▸ **Material for the task**

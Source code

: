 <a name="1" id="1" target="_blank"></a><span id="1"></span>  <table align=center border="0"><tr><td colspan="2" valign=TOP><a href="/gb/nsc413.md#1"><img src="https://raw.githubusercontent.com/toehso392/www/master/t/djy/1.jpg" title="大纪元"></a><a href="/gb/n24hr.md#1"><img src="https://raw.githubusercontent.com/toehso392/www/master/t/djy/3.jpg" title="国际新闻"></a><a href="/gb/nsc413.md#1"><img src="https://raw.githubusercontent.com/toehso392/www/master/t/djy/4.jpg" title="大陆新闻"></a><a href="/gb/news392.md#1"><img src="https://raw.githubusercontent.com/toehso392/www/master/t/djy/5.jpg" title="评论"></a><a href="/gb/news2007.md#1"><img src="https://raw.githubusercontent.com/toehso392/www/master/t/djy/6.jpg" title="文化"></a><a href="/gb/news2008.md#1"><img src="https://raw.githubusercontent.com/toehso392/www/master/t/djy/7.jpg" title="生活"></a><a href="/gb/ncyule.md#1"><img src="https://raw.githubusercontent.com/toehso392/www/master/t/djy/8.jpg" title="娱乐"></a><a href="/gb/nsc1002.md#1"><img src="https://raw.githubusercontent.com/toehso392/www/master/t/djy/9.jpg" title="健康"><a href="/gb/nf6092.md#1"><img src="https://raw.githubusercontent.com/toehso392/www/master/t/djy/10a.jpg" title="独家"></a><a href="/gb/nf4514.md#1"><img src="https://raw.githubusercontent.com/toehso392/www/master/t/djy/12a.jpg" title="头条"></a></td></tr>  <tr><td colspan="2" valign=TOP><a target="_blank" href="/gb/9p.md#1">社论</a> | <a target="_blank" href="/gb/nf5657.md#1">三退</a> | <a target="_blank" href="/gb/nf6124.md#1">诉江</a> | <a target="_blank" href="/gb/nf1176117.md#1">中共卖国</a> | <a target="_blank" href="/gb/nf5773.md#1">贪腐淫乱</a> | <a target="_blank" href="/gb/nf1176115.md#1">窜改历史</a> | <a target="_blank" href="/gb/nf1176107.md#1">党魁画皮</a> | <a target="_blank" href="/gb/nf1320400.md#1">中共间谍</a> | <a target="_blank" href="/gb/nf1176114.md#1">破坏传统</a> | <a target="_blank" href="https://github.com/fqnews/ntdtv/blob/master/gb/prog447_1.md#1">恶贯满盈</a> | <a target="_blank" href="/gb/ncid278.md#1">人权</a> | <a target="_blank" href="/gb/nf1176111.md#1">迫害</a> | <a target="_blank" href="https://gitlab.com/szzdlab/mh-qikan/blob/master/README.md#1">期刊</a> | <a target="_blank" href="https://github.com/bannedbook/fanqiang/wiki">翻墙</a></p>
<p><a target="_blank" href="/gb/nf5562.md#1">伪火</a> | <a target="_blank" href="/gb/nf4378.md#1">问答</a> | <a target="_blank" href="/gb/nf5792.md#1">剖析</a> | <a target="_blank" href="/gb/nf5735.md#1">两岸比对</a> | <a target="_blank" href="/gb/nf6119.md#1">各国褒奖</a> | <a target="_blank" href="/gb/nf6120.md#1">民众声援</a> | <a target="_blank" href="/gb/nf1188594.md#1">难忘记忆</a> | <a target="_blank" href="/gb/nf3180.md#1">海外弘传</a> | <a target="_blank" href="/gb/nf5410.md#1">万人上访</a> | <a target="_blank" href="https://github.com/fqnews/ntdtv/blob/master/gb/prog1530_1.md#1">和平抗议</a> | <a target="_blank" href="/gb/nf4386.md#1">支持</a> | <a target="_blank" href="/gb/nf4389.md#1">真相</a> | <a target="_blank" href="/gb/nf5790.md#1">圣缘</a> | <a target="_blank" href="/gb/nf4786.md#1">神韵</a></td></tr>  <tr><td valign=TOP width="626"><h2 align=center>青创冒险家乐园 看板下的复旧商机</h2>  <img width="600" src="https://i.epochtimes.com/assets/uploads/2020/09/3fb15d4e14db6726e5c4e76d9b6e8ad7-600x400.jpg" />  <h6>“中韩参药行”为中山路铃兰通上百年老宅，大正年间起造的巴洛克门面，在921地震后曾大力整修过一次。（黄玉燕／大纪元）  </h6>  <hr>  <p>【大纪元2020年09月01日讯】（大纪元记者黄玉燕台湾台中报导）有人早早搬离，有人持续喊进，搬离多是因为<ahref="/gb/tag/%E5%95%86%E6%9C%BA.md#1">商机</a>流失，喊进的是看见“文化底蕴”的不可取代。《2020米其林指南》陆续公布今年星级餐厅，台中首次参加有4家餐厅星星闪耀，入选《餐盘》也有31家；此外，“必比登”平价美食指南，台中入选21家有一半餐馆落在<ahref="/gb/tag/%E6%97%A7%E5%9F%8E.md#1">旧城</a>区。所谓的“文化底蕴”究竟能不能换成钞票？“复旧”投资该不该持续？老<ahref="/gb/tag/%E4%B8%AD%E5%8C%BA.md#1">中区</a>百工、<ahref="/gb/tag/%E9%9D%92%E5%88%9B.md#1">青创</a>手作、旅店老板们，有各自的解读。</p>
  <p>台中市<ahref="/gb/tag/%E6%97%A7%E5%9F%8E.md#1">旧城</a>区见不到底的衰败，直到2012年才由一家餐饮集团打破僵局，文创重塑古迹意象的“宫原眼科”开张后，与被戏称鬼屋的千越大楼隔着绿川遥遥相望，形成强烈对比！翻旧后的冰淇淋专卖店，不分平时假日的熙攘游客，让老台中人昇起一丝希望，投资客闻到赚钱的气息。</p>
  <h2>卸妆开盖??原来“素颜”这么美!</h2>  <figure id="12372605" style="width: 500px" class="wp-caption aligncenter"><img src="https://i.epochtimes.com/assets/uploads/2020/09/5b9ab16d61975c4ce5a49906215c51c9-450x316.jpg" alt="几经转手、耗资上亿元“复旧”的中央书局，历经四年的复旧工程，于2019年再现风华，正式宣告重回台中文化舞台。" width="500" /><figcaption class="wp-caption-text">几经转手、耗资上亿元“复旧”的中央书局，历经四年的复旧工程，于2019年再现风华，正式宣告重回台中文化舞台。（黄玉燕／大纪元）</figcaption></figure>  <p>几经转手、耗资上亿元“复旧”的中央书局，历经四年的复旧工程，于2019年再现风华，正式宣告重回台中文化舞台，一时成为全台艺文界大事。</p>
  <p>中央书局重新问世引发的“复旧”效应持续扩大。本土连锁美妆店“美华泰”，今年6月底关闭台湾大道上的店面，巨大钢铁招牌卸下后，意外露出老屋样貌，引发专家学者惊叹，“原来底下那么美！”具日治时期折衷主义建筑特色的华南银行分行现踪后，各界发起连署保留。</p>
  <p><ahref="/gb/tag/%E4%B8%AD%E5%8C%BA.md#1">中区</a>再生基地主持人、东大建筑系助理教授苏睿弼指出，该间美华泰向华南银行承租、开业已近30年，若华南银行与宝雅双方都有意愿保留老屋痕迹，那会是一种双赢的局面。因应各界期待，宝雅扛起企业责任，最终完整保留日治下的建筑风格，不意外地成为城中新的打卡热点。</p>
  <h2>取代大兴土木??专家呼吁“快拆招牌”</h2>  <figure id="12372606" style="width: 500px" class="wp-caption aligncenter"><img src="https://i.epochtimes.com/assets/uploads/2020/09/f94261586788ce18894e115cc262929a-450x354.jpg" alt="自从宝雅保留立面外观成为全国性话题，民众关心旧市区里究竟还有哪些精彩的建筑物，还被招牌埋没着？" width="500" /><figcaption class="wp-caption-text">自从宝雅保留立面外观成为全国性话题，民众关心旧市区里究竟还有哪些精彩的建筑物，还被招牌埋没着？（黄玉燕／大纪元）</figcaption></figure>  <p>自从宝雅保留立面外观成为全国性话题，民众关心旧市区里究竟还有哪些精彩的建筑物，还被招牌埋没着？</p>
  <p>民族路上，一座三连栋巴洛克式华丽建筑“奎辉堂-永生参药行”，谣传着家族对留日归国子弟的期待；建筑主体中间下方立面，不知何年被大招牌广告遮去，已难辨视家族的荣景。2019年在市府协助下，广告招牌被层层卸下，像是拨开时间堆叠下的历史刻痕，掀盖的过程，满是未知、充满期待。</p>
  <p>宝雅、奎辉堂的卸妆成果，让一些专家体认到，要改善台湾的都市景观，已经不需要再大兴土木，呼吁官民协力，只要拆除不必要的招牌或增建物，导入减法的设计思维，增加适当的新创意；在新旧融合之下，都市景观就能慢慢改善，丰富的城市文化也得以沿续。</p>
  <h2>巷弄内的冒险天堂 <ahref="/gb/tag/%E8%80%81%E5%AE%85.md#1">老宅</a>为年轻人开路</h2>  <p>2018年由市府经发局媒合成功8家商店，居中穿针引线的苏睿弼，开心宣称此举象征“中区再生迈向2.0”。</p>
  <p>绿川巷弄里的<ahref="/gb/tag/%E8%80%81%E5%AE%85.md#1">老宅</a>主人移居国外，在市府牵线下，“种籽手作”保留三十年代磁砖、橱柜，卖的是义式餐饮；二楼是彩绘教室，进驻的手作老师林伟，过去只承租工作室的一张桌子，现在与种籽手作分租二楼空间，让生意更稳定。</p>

▸ **Your task**
As listed above, the lines from the line with "<p>民族路上，一座三连栋巴" to the line with "<p>宝雅、奎辉堂的卸妆成果" are to be echoed exactly, with both ends included and nothing added.

▸ **Answer box**
  <p>民族路上，一座三连栋巴洛克式华丽建筑“奎辉堂-永生参药行”，谣传着家族对留日归国子弟的期待；建筑主体中间下方立面，不知何年被大招牌广告遮去，已难辨视家族的荣景。2019年在市府协助下，广告招牌被层层卸下，像是拨开时间堆叠下的历史刻痕，掀盖的过程，满是未知、充满期待。</p>
  <p>宝雅、奎辉堂的卸妆成果，让一些专家体认到，要改善台湾的都市景观，已经不需要再大兴土木，呼吁官民协力，只要拆除不必要的招牌或增建物，导入减法的设计思维，增加适当的新创意；在新旧融合之下，都市景观就能慢慢改善，丰富的城市文化也得以沿续。</p>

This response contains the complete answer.